Sergi, kitabın mesajını güçlendirdi mi yoksa ona yeni bir boyut mu kazandırdı? Kitabın okuyucuda yaratmak istediği duygu ile serginin ziyaretçide uyandırdığı duygu arasında bir paralellik var mı?
Sergi, kitabın etkisini güçlendirdi bence. Aynı zamanda ona yeni bir katman da eklemiş oldu. Kitap daha kişisel bir deneyim sunarken, sergi toplu bir deneyim alanı yarattı. Bu bence önemli. Yazar arkadaşım Ayfer Tunç sergiyi gezdikten sonra “bu kitapla ne yapmaya çalıştığını daha iyi anladım” dedi örneğin. Ben de sergi fikriyle birlikte kitabın tamamlandığını düşünüyordum ki Ayfer’in bu yorumu bu düşüncemi destekler nitelikte.
Son sorum yazı ve resim ilişkisi üzerine olsun istiyorum.
Yazı ve resmi nasıl ilişkilendiriyorsunuz? Edebiyatın resimle ilişkisi nedir?
Ben edebiyatın, özellikle hikâye anlatan kurmaca yapıtların, temelde kelimelerle resim yaptığını düşünüyorum. Bir dünya kuruyoruz, bir uzam yaratıyoruz. İçinde iradi varlıkların hareketlerini izliyoruz. Ama bu sadece belgesel bir bilgi edinmenin ötesinde, kişisel deneyime ortak olmakla ilgili bir duygu veriyor.
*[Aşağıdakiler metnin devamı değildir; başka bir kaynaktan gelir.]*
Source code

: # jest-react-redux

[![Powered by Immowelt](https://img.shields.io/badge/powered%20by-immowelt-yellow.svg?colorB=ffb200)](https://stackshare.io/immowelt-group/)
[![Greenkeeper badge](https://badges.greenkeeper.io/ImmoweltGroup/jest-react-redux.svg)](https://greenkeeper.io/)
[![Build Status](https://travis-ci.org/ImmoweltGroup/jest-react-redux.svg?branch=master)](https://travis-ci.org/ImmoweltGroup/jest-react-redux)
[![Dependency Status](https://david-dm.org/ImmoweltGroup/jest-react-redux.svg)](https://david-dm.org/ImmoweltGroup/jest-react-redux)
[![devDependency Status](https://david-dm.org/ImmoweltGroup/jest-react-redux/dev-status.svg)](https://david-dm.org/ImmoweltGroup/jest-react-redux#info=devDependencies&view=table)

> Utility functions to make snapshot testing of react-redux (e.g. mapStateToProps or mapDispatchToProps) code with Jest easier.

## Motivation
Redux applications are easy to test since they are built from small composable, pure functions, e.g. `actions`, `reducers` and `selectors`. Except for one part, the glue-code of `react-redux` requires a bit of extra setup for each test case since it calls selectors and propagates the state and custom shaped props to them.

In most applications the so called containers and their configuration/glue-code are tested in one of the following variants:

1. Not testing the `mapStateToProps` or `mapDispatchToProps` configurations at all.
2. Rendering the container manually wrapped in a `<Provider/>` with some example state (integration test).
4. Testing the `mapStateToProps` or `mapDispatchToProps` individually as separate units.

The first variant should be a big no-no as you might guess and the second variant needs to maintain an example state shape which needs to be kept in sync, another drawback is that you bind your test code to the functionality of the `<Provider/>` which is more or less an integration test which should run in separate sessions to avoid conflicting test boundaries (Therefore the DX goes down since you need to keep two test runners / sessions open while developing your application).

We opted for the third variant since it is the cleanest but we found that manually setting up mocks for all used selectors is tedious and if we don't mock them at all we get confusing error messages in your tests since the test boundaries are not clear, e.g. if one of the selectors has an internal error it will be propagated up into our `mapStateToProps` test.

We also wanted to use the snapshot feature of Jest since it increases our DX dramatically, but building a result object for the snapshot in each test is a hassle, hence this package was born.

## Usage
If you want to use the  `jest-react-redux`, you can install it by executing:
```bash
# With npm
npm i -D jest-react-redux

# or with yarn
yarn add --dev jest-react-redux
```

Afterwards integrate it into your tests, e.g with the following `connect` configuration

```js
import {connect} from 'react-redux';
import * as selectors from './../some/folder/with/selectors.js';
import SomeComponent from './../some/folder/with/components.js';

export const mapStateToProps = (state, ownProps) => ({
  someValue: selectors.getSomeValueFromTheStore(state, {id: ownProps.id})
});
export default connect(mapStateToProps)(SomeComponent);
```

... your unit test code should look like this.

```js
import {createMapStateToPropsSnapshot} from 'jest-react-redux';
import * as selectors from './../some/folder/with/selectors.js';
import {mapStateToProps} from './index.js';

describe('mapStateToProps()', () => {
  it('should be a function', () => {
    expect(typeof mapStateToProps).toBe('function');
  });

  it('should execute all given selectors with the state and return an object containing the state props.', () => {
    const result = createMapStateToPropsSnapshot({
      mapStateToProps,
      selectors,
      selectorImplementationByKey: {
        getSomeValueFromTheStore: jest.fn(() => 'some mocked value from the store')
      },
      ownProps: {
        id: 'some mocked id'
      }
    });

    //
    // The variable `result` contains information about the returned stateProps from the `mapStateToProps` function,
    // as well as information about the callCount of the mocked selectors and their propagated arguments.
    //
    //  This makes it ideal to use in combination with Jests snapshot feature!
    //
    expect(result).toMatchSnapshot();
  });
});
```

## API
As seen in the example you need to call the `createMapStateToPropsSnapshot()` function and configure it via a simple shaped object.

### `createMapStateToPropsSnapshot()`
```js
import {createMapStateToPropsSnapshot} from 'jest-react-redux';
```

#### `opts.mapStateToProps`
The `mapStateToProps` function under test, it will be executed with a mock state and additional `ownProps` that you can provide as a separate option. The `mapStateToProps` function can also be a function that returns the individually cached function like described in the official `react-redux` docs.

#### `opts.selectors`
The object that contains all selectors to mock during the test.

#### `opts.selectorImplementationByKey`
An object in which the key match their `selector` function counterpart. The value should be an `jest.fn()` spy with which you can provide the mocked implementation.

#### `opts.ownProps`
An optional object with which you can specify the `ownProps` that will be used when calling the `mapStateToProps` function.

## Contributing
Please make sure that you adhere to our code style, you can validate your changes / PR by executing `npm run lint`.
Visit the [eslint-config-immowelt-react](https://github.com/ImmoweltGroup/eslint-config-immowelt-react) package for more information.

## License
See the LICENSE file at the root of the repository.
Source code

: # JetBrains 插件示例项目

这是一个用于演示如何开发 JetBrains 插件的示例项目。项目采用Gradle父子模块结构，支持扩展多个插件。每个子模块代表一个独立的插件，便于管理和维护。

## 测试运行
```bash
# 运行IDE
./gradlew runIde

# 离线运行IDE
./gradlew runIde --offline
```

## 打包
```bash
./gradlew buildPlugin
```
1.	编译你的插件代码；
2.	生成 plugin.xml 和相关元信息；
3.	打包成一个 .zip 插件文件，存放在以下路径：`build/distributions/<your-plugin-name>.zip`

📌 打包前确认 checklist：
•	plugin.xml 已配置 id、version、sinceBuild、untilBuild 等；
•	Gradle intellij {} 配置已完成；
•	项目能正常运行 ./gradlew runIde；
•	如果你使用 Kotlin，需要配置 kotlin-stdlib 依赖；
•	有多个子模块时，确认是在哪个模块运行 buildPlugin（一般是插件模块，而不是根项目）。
Bunu olabilmesi için de o dünyanın içine girebilmeliyiz. Dilin duyularımızı harekete geçiren özellikleri sayesinde o kurmaca dünyanın içine girilebilir üç boyutlu bir resmini yapıyoruz. Böylelikle kişisel olanın öznel tarihini yazabiliyoruz, kaydını tutabiliyoruz. Resim sanatı da çok benzer bir işi görsel imkanlardan yararlanarak yapar. İki sanatın da birbirinden etkilendiklerini, zaman zaman kesiştiklerini, zaman zamansa kendi ufuklarına çekildiklerini ve böylece bizi yeni teknik arayışlara yönelttiklerini söyleyebilirim.